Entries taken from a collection

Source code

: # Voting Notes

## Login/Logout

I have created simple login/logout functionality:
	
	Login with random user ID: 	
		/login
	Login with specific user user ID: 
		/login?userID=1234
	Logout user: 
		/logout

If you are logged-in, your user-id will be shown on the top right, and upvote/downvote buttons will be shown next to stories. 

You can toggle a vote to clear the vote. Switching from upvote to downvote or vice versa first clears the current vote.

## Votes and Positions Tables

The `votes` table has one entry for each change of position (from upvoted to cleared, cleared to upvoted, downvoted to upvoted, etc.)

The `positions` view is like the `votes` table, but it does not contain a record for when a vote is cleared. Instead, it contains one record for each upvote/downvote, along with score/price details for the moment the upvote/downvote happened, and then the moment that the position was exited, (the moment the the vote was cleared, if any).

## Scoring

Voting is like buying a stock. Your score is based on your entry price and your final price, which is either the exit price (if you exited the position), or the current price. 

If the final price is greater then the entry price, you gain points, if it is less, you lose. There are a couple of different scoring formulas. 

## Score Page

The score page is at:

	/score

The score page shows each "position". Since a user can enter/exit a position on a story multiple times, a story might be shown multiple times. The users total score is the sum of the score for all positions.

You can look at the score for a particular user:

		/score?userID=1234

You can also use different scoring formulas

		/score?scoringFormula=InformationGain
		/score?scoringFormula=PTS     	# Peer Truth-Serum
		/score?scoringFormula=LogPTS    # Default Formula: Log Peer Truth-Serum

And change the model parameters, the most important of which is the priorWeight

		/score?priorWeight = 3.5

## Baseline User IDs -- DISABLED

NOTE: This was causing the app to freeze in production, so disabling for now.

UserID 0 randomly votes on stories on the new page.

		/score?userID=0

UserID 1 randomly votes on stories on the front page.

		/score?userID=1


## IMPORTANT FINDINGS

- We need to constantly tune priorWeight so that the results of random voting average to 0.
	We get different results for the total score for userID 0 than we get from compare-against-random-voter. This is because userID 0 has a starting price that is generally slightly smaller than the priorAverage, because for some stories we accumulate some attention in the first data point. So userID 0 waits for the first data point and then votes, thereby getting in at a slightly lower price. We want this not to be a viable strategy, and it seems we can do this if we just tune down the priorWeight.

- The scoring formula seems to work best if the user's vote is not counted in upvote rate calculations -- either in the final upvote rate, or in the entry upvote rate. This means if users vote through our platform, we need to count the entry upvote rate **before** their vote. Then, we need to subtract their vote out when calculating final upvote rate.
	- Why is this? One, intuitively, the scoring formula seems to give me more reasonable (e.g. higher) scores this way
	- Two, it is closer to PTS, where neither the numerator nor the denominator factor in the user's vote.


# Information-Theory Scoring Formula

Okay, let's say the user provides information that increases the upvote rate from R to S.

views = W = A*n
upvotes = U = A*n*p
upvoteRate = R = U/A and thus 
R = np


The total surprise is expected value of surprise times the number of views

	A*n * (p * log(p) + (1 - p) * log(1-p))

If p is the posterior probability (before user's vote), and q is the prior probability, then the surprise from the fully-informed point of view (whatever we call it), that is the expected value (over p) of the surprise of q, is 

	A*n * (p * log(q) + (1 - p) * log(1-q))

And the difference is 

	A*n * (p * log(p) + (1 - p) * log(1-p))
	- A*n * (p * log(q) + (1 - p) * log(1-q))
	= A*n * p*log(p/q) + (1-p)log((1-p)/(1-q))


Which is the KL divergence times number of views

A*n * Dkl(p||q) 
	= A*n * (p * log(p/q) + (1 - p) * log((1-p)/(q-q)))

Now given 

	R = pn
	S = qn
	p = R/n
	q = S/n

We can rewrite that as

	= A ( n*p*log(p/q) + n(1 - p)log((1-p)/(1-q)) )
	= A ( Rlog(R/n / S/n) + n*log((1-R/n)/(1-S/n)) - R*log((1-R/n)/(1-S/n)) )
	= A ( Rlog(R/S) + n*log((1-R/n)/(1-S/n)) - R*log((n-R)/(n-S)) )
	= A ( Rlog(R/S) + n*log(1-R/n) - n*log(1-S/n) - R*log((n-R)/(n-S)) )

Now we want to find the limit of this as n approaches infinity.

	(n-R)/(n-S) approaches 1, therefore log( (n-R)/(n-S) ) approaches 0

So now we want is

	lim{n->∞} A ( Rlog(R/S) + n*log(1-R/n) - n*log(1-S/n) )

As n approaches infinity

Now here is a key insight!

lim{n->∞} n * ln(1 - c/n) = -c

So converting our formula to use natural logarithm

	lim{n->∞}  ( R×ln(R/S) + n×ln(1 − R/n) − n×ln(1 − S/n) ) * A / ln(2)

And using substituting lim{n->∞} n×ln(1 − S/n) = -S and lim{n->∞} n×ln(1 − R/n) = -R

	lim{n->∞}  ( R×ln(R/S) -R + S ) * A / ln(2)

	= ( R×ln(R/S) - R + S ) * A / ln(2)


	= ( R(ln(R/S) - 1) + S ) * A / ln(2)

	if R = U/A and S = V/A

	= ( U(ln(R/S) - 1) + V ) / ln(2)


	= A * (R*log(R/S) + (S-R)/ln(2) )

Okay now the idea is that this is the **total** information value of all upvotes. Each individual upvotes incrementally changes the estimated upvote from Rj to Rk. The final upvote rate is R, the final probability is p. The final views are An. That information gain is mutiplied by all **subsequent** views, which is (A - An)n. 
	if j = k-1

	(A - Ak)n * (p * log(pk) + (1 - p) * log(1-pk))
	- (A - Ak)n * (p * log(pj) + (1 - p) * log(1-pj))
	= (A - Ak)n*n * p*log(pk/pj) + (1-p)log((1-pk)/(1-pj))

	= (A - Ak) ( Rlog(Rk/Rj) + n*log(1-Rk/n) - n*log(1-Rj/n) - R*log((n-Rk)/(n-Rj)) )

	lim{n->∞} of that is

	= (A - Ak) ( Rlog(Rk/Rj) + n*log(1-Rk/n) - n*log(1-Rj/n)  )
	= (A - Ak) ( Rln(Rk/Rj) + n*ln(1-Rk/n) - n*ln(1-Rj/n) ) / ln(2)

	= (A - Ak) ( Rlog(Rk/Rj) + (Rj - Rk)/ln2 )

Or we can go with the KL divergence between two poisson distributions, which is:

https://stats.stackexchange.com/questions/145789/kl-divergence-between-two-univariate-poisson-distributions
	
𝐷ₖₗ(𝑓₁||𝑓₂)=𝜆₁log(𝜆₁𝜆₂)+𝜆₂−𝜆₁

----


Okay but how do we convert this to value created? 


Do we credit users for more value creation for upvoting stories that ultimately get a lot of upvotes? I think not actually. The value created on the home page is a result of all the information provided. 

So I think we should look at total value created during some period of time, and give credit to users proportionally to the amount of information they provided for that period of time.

▸ Required work:
Scan the records for the string "current". Copy each line in which it appears.

▸ Reply to the task:
You can toggle a vote to clear the vote. Switching from upvote to downvote or vice versa first clears the current vote.
Voting is like buying a stock. Your score is based on your entry price and your final price, which is either the exit price (if you exited the position), or the current price. 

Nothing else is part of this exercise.